Items from a data source:
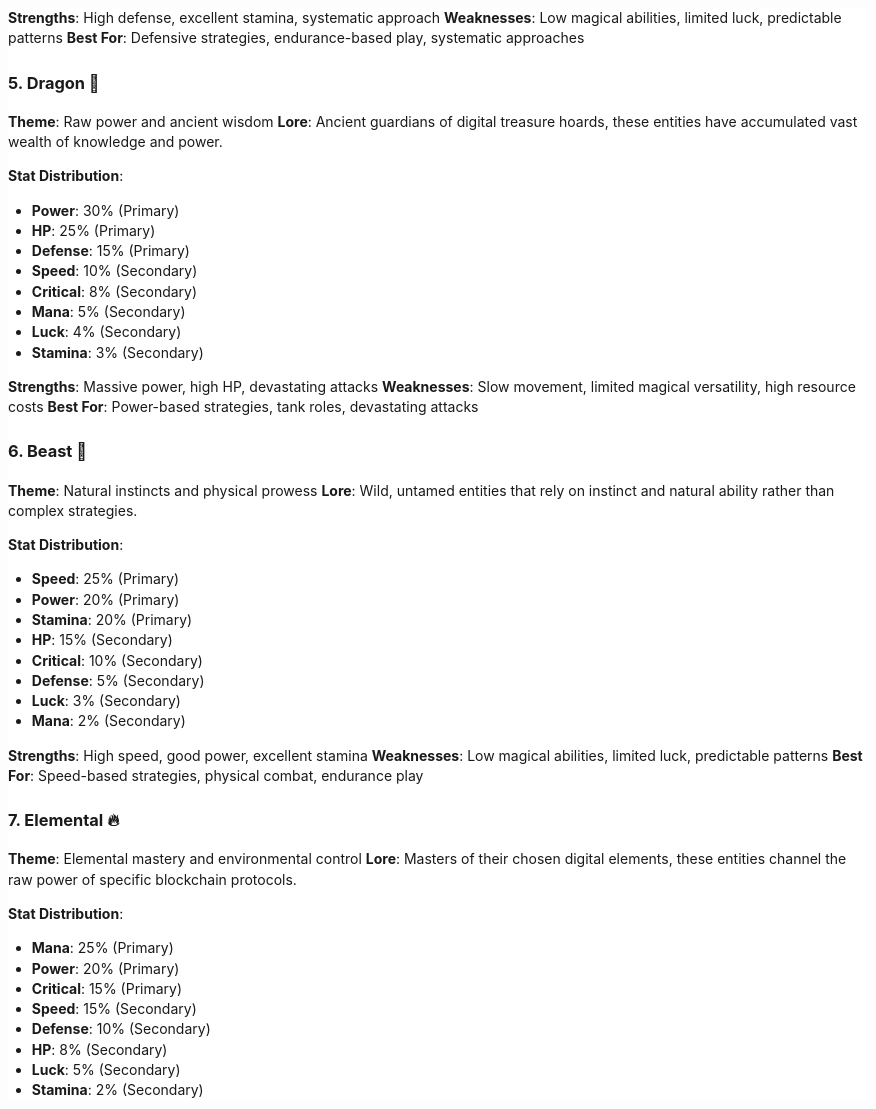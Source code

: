 **Strengths**: High defense, excellent stamina, systematic approach
**Weaknesses**: Low magical abilities, limited luck, predictable patterns
**Best For**: Defensive strategies, endurance-based play, systematic approaches

### 5. Dragon 🐉
**Theme**: Raw power and ancient wisdom
**Lore**: Ancient guardians of digital treasure hoards, these entities have accumulated vast wealth of knowledge and power.

**Stat Distribution**:
- **Power**: 30% (Primary)
- **HP**: 25% (Primary)
- **Defense**: 15% (Primary)
- **Speed**: 10% (Secondary)
- **Critical**: 8% (Secondary)
- **Mana**: 5% (Secondary)
- **Luck**: 4% (Secondary)
- **Stamina**: 3% (Secondary)

**Strengths**: Massive power, high HP, devastating attacks
**Weaknesses**: Slow movement, limited magical versatility, high resource costs
**Best For**: Power-based strategies, tank roles, devastating attacks

### 6. Beast 🦁
**Theme**: Natural instincts and physical prowess
**Lore**: Wild, untamed entities that rely on instinct and natural ability rather than complex strategies.

**Stat Distribution**:
- **Speed**: 25% (Primary)
- **Power**: 20% (Primary)
- **Stamina**: 20% (Primary)
- **HP**: 15% (Secondary)
- **Critical**: 10% (Secondary)
- **Defense**: 5% (Secondary)
- **Luck**: 3% (Secondary)
- **Mana**: 2% (Secondary)

**Strengths**: High speed, good power, excellent stamina
**Weaknesses**: Low magical abilities, limited luck, predictable patterns
**Best For**: Speed-based strategies, physical combat, endurance play

### 7. Elemental 🔥
**Theme**: Elemental mastery and environmental control
**Lore**: Masters of their chosen digital elements, these entities channel the raw power of specific blockchain protocols.

**Stat Distribution**:
- **Mana**: 25% (Primary)
- **Power**: 20% (Primary)
- **Critical**: 15% (Primary)
- **Speed**: 15% (Secondary)
- **Defense**: 10% (Secondary)
- **HP**: 8% (Secondary)
- **Luck**: 5% (Secondary)
- **Stamina**: 2% (Secondary)
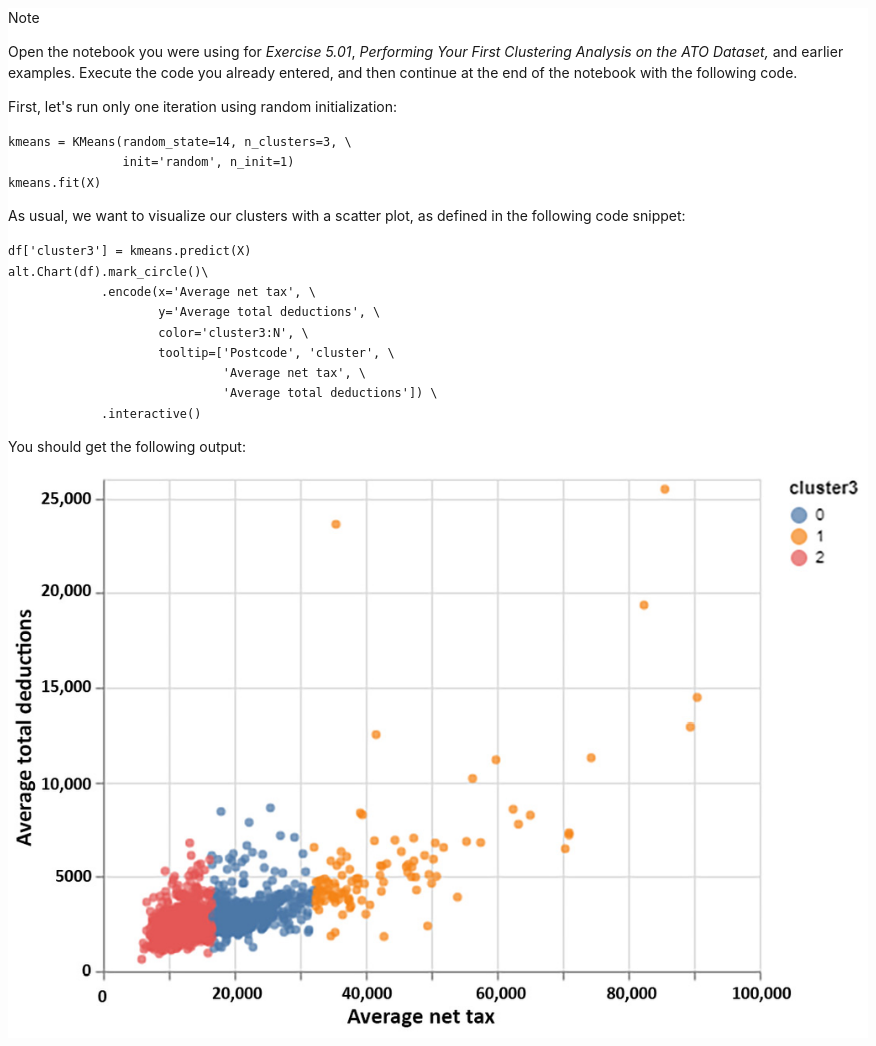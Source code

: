 Note

Open the notebook you were using for *Exercise 5.01*, *Performing Your
First Clustering Analysis on the ATO Dataset,* and earlier examples.
Execute the code you already entered, and then continue at the end of
the notebook with the following code.

First, let\'s run only one iteration using random initialization:

```
kmeans = KMeans(random_state=14, n_clusters=3, \
                init='random', n_init=1)
kmeans.fit(X)
```
As usual, we want to visualize our clusters with a scatter plot, as
defined in the following code snippet:

```
df['cluster3'] = kmeans.predict(X)
alt.Chart(df).mark_circle()\
             .encode(x='Average net tax', \
                     y='Average total deductions', \
                     color='cluster3:N', \
                     tooltip=['Postcode', 'cluster', \
                              'Average net tax', \
                              'Average total deductions']) \
             .interactive()
```
You should get the following output:

![](./images/B15019_05_27.jpg)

Exercise objective: Retype the entries word for word. Omit any images.

Answer section:
Source code

: **Strengths**: High defense, excellent stamina, systematic approach
**Weaknesses**: Low magical abilities, limited luck, predictable patterns
**Best For**: Defensive strategies, endurance-based play, systematic approaches

### 5. Dragon 🐉
**Theme**: Raw power and ancient wisdom
**Lore**: Ancient guardians of digital treasure hoards, these entities have accumulated vast wealth of knowledge and power.

**Stat Distribution**:
- **Power**: 30% (Primary)
- **HP**: 25% (Primary)
- **Defense**: 15% (Primary)
- **Speed**: 10% (Secondary)
- **Critical**: 8% (Secondary)
- **Mana**: 5% (Secondary)
- **Luck**: 4% (Secondary)
- **Stamina**: 3% (Secondary)

**Strengths**: Massive power, high HP, devastating attacks
**Weaknesses**: Slow movement, limited magical versatility, high resource costs
**Best For**: Power-based strategies, tank roles, devastating attacks

### 6. Beast 🦁
**Theme**: Natural instincts and physical prowess
**Lore**: Wild, untamed entities that rely on instinct and natural ability rather than complex strategies.

**Stat Distribution**:
- **Speed**: 25% (Primary)
- **Power**: 20% (Primary)
- **Stamina**: 20% (Primary)
- **HP**: 15% (Secondary)
- **Critical**: 10% (Secondary)
- **Defense**: 5% (Secondary)
- **Luck**: 3% (Secondary)
- **Mana**: 2% (Secondary)

**Strengths**: High speed, good power, excellent stamina
**Weaknesses**: Low magical abilities, limited luck, predictable patterns
**Best For**: Speed-based strategies, physical combat, endurance play

### 7. Elemental 🔥
**Theme**: Elemental mastery and environmental control
**Lore**: Masters of their chosen digital elements, these entities channel the raw power of specific blockchain protocols.

**Stat Distribution**:
- **Mana**: 25% (Primary)
- **Power**: 20% (Primary)
- **Critical**: 15% (Primary)
- **Speed**: 15% (Secondary)
- **Defense**: 10% (Secondary)
- **HP**: 8% (Secondary)
- **Luck**: 5% (Secondary)
- **Stamina**: 2% (Secondary)
Source code

: Note

Open the notebook you were using for *Exercise 5.01*, *Performing Your
First Clustering Analysis on the ATO Dataset,* and earlier examples.
Execute the code you already entered, and then continue at the end of
the notebook with the following code.

First, let\'s run only one iteration using random initialization:

```
kmeans = KMeans(random_state=14, n_clusters=3, \
                init='random', n_init=1)
kmeans.fit(X)
```
As usual, we want to visualize our clusters with a scatter plot, as
defined in the following code snippet:

```
df['cluster3'] = kmeans.predict(X)
alt.Chart(df).mark_circle()\
             .encode(x='Average net tax', \
                     y='Average total deductions', \
                     color='cluster3:N', \
                     tooltip=['Postcode', 'cluster', \
                              'Average net tax', \
                              'Average total deductions']) \
             .interactive()
```
You should get the following output:

![](./images/B15019_05_27.jpg)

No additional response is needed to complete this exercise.